YOUR GOAL
Looking at the records below, say how many lines contain "example". Nothing else belongs in the answer.

MATERIAL PROVIDED
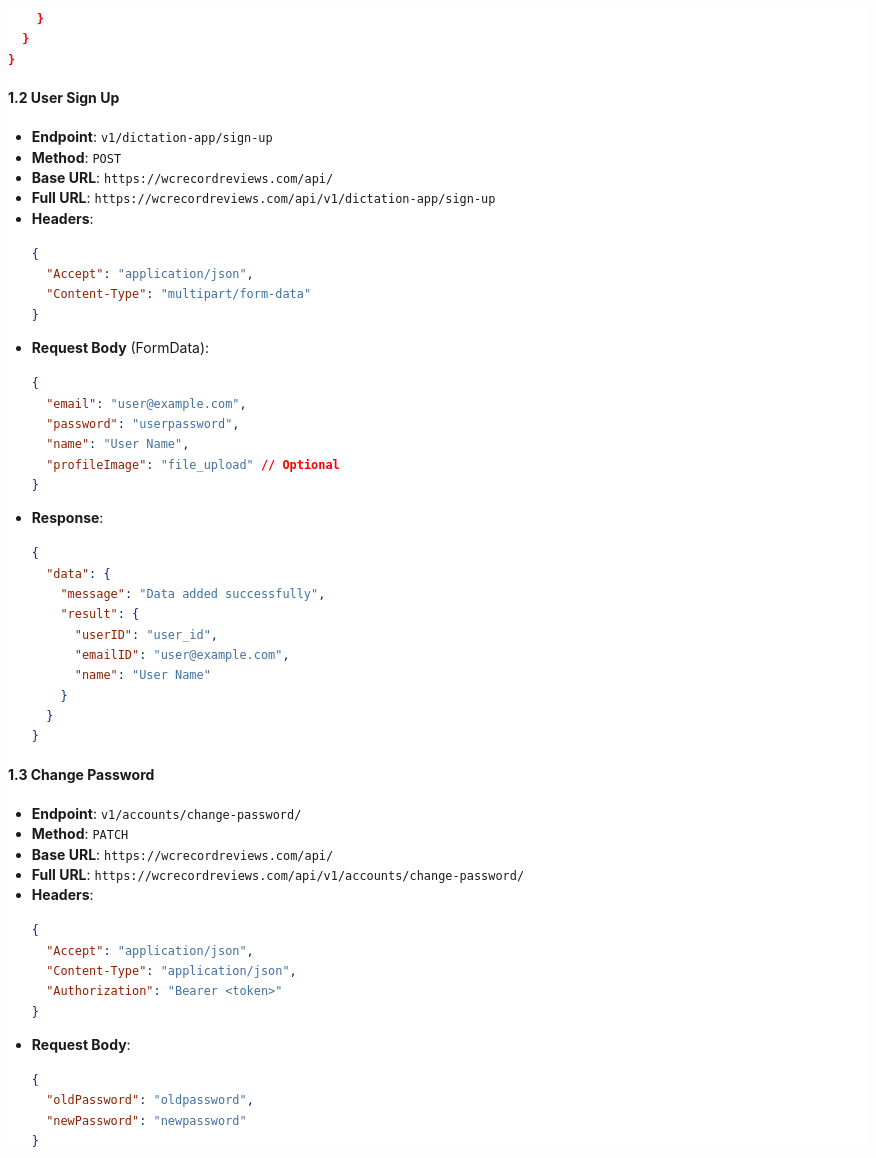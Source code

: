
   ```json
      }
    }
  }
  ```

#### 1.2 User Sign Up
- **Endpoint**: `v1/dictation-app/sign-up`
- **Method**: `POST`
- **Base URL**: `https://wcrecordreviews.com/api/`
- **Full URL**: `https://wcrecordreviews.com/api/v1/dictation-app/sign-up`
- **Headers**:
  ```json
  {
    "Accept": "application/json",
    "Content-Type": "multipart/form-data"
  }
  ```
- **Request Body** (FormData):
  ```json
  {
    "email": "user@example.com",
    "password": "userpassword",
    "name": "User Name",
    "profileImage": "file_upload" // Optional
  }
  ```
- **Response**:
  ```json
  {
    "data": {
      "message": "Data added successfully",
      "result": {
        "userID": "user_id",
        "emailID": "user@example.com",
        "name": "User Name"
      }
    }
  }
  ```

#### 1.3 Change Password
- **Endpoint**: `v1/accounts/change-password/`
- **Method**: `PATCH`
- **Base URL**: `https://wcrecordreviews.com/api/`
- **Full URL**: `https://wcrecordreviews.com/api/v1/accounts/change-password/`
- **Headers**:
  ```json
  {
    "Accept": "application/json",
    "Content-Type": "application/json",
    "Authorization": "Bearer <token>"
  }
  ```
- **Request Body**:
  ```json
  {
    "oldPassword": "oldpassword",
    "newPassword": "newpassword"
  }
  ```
==
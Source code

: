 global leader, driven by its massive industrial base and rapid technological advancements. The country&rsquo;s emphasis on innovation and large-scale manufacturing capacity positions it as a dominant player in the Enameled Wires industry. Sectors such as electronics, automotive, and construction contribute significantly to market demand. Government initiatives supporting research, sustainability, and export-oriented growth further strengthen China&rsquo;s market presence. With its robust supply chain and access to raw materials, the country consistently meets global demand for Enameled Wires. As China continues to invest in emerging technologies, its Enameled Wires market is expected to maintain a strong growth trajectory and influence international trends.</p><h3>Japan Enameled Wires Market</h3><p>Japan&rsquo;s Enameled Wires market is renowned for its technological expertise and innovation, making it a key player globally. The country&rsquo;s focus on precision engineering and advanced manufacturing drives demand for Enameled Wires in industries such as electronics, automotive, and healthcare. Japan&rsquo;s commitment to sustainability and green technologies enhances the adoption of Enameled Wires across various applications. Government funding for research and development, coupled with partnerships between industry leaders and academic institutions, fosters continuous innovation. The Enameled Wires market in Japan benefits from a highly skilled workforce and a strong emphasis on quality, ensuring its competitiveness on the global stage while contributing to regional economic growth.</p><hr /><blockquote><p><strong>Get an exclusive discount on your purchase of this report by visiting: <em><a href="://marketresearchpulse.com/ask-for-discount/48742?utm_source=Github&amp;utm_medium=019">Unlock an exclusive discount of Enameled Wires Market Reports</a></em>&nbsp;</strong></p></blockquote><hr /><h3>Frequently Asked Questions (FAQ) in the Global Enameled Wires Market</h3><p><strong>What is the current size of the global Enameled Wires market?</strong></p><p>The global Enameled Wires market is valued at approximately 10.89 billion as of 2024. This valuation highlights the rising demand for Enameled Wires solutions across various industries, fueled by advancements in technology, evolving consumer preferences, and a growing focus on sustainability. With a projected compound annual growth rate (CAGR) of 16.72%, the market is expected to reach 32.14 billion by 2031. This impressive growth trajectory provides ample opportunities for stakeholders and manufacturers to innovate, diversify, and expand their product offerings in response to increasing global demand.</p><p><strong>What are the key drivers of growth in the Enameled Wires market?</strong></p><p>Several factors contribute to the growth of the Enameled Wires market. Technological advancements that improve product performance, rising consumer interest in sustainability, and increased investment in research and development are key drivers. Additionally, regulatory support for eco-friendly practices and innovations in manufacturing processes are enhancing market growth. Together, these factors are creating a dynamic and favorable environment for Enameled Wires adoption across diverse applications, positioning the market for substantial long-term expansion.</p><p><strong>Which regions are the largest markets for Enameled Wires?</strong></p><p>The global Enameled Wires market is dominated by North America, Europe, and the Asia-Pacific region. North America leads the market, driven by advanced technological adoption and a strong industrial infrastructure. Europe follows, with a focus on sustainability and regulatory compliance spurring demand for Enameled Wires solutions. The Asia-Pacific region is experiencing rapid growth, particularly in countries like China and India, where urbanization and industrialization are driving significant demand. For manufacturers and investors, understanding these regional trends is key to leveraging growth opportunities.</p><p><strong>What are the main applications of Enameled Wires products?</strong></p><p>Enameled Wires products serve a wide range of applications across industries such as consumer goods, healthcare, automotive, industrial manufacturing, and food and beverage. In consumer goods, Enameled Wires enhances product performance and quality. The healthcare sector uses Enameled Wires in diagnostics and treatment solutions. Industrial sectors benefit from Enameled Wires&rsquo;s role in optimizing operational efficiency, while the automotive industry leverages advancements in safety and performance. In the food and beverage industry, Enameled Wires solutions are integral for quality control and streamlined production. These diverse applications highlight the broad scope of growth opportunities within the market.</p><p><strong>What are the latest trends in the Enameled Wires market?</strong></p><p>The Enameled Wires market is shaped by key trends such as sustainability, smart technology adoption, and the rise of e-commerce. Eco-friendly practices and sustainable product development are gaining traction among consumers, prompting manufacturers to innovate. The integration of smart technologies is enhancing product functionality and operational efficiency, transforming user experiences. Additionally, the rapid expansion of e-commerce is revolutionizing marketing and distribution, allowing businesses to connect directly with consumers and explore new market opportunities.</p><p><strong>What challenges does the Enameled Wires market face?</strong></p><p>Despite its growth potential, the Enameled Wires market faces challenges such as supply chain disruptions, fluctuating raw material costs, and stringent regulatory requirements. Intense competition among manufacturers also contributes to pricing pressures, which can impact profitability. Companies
* * *
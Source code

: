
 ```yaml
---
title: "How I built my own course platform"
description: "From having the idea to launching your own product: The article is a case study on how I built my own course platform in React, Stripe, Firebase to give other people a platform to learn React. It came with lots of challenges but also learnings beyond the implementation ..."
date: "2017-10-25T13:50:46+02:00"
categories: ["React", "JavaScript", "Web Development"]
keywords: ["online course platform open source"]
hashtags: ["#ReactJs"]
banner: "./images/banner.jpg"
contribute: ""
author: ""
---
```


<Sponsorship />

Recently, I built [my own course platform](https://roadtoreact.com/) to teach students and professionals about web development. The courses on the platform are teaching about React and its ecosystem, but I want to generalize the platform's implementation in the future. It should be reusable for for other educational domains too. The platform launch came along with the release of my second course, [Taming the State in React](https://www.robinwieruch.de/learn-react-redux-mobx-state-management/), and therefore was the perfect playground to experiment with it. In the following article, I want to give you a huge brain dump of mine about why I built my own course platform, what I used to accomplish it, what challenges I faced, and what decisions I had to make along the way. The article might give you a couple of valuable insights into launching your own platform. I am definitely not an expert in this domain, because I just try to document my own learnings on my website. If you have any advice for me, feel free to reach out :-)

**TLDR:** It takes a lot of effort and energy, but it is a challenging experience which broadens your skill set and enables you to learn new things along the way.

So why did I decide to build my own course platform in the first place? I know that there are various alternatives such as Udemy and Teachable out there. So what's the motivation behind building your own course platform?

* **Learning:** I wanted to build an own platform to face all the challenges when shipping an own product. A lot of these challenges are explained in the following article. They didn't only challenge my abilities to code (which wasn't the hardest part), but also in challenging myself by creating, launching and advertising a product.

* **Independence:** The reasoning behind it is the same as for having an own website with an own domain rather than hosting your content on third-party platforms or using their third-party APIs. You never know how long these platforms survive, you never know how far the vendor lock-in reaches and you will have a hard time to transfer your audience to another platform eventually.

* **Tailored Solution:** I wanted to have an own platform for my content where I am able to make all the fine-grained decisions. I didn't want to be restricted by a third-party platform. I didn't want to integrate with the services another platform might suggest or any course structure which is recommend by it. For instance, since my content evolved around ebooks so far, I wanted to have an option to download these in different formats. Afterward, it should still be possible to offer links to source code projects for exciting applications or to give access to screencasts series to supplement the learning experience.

OUTPUT FOR THIS EXERCISE
2